Peter Stanton from Record Mirror wrote, "Ms Limerick might be an unheard-of entity to many, but she has become a humungous floorfiller on the club circuit over the last few months with her achingly danceable track 'Where Love Lives'. This ripe beauty of a number failed to ignite the charts on its first release last November, but the idle public are being given a second chance-to-purchase option." He also named it an "pleasant ditty". Another Record Mirror editor, James Hamilton, called it a "genuinely massive floorfiller" and a "pelvis-twitching sinewy girl's piano jangled then sparsely pulsing attractive canterer". The magazine's Davydd Chong wrote, "Nice piano riff, good melody and rather Madonna-esque".

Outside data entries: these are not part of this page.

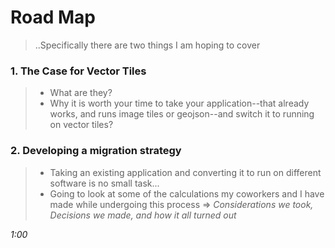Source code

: # Road Map
> ..Specifically there are two things I am hoping to cover

### 1. The Case for Vector Tiles
  > * What are they?
  > * Why it is worth your time to take your application--that already works, and runs image tiles or geojson--and switch it to running on vector tiles?

### 2. Developing a migration strategy
  > * Taking an existing application and converting it to run on different software is no small task...
  > * Going to look at some of the calculations my coworkers and I have made while undergoing this process => _Considerations we took, Decisions we made, and how it all turned out_

_1:00_
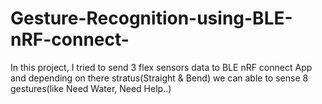 # Gesture-Recognition-using-BLE-nRF-connect-

In this project, I tried to send 3 flex sensors data to BLE nRF connect App and depending on there stratus(Straight & Bend) we can able to sense 8 gestures(like Need Water, Need Help..)
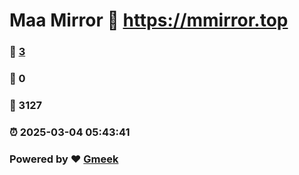 # Maa Mirror :link: https://mmirror.top 
### :page_facing_up: [3](https://mmirror.top/tag.html) 
### :speech_balloon: 0 
### :hibiscus: 3127 
### :alarm_clock: 2025-03-04 05:43:41 
### Powered by :heart: [Gmeek](https://github.com/Meekdai/Gmeek)
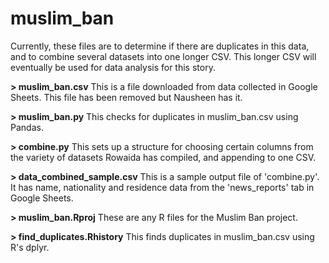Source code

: # muslim_ban

Currently, these files are to determine if there are duplicates in this data, and to combine several datasets into one longer CSV. This longer CSV will eventually be used for data analysis for this story.

**> muslim_ban.csv**
This is a file downloaded from data collected in Google Sheets. This file has been removed but Nausheen has it.

**> muslim_ban.py**
This checks for duplicates in muslim_ban.csv using Pandas.

**> combine.py**
This sets up a structure for choosing certain columns from the variety of datasets Rowaida has compiled, and appending to one CSV.

**> data_combined_sample.csv**
This is a sample output file of 'combine.py'. It has name, nationality and residence data from the 'news_reports' tab in Google Sheets.

**> muslim_ban.Rproj**
These are any R files for the Muslim Ban project.

**> find_duplicates.Rhistory**
This finds duplicates in muslim_ban.csv using R's dplyr.
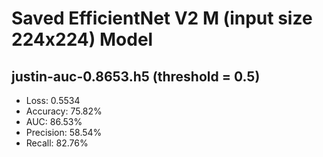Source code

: # Saved EfficientNet V2 M (input size 224x224) Model

## justin-auc-0.8653.h5 (threshold = 0.5)
- Loss: 0.5534
- Accuracy: 75.82%
- AUC: 86.53%
- Precision: 58.54%
- Recall: 82.76%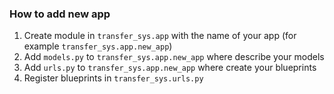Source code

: ### How to add new app
1. Create module in `transfer_sys.app` with the name of your app (for example `transfer_sys.app.new_app`)  
2. Add `models.py` to `transfer_sys.app.new_app` where describe your models  
3. Add `urls.py` to `transfer_sys.app.new_app` where create your blueprints   
4. Register blueprints in `transfer_sys.urls.py`  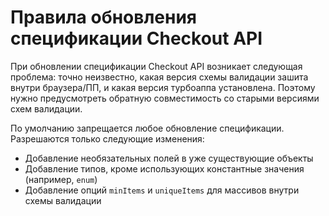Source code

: # Правила обновления спецификации Checkout API

При обновлении спецификации Checkout API возникает следующая проблема: точно неизвестно, какая версия схемы валидации зашита внутри браузера/ПП, и какая версия турбоаппа установлена. Поэтому нужно предусмотреть обратную совместимость со старыми версиями схем валидации. 

По умолчанию запрещается любое обновление спецификации. Разрешаются только следующие изменения:
- Добавление необязательных полей в уже существующие объекты
- Добавление типов, кроме использующих константные значения (например, `enum`)
- Добавление опций `minItems` и `uniqueItems` для массивов внутри схемы валидации
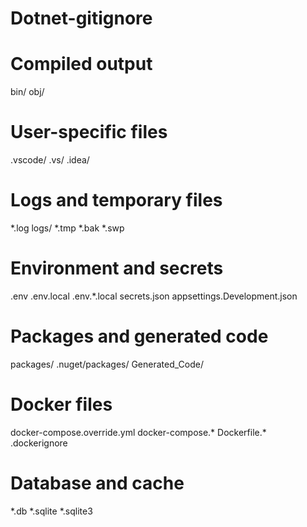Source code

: # Dotnet-gitignore
# Compiled output
bin/
obj/

# User-specific files
.vscode/
.vs/
.idea/

# Logs and temporary files
*.log
logs/
*.tmp
*.bak
*.swp

# Environment and secrets
.env
.env.local
.env.*.local
secrets.json
appsettings.Development.json

# Packages and generated code
packages/
.nuget/packages/
Generated_Code/

# Docker files
docker-compose.override.yml
docker-compose.*
Dockerfile.*
.dockerignore

# Database and cache
*.db
*.sqlite
*.sqlite3
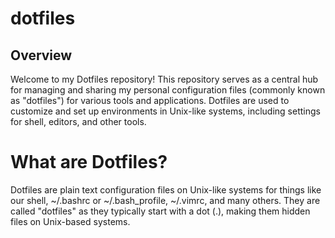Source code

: # dotfiles

## Overview

Welcome to my Dotfiles repository! This repository serves as a central hub for managing and sharing my personal configuration files (commonly known as "dotfiles") for various tools and applications. Dotfiles are used to customize and set up environments in Unix-like systems, including settings for shell, editors, and other tools.

# What are Dotfiles?

Dotfiles are plain text configuration files on Unix-like systems for things like our shell, ~/.bashrc or ~/.bash_profile, ~/.vimrc, and many others. They are called "dotfiles" as they typically start with a dot (.), making them hidden files on Unix-based systems.
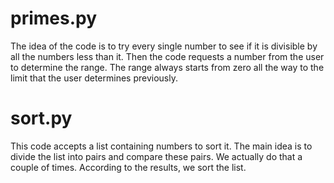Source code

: # primes.py
The idea of the code is to try every single number to see if it is divisible by all the numbers less than it.
Then the code requests a number from the user to determine the range. The range always starts from zero all the way to the limit that the user determines previously.

# sort.py
This code accepts a list containing numbers to sort it.
The main idea is to divide the list into pairs and compare these pairs. We actually do that a couple of times. According to the results, we sort the list.
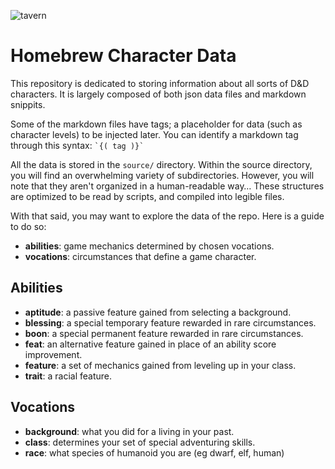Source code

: ![tavern][tavern]

# Homebrew Character Data
This repository is dedicated to storing information about all sorts of D&D characters.
It is largely composed of both json data files and markdown snippits.

Some of the markdown files have tags; a placeholder for data (such as character levels) to be injected later.
You can identify a markdown tag through this syntax: `` `{( tag )}` ``

All the data is stored in the `source/` directory.
Within the source directory, you will find an overwhelming variety of subdirectories.
However, you will note that they aren't organized in a human-readable way&hellip;
These structures are optimized to be read by scripts, and compiled into legible files.

With that said, you may want to explore the data of the repo.
Here is a guide to do so:
- **abilities**: game mechanics determined by chosen vocations.
- **vocations**: circumstances that define a game character.

## Abilities
- **aptitude**: a passive feature gained from selecting a background.
- **blessing**: a special temporary feature rewarded in rare circumstances.
- **boon**: a special permanent feature rewarded in rare circumstances.
- **feat**: an alternative feature gained in place of an ability score improvement.
- **feature**: a set of mechanics gained from leveling up in your class.
- **trait**: a racial feature.

## Vocations
- **background**: what you did for a living in your past.
- **class**: determines your set of special adventuring skills.
- **race**: what species of humanoid you are (eg dwarf, elf, human)

[tavern]: https://cdna.artstation.com/p/assets/images/images/006/052/170/large/woo-chul-lee-11.jpg?1495674479
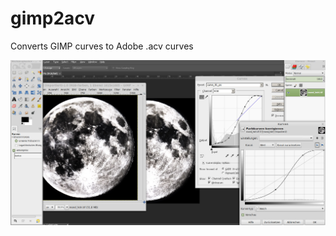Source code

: # gimp2acv
Converts GIMP curves to Adobe .acv curves

![Screenshot](screenshot.jpg "Screenshot GIMP curve and Photoshop CS 6 curve")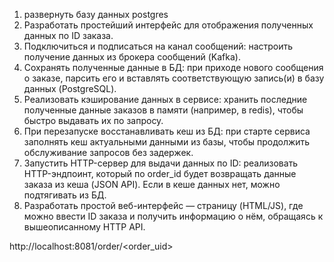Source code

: 1. развернуть базу данных postgres
2. Разработать простейший интерфейс для отображения полученных данных по ID заказа.
3. Подключиться и подписаться на канал сообщений: настроить получение данных из брокера сообщений (Kafka).
4. Сохранять полученные данные в БД: при приходе нового сообщения о заказе, парсить его и вставлять соответствующую запись(и) в базу данных (PostgreSQL).
5. Реализовать кэширование данных в сервисе: хранить последние полученные данные заказов в памяти (например, в redis), чтобы быстро выдавать их по запросу.
6. При перезапуске восстанавливать кеш из БД: при старте сервиса заполнять кеш актуальными данными из базы, чтобы продолжить обслуживание запросов без задержек.
7. Запустить HTTP-сервер для выдачи данных по ID: реализовать HTTP-эндпоинт, который по order_id будет возвращать данные заказа из кеша (JSON API). Если в кеше данных нет, можно подтягивать из БД.
8. Разработать простой веб-интерфейс — страницу (HTML/JS), где можно ввести ID заказа и получить информацию о нём, обращаясь к вышеописанному HTTP API.


http://localhost:8081/order/<order_uid>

Upon the release of the 1996 remix, Flick of Billboard said, "Needless to say, the Dancing Divaz mix crackles with hi-NRG vigor and will effectively flirt with radio programmers who missed the boat the first time." A reviewer from Music Week complimented it as "awesome". James Hyman for the RM Dance Update gave it a full score of five out of five, writing, "Dancing Divaz remain pretty faithful to the original, adding more piano chords at the intro and re-structuring verses and chorus. [..] Classic Morales & Perfecto mixes complete a perfect packaging of this perennial."

==Music video==
A music video was made for "Where Love Lives", directed by James Hyman. The 1996 video version used the same video as the original, but was edited in a different way to accompany the remix.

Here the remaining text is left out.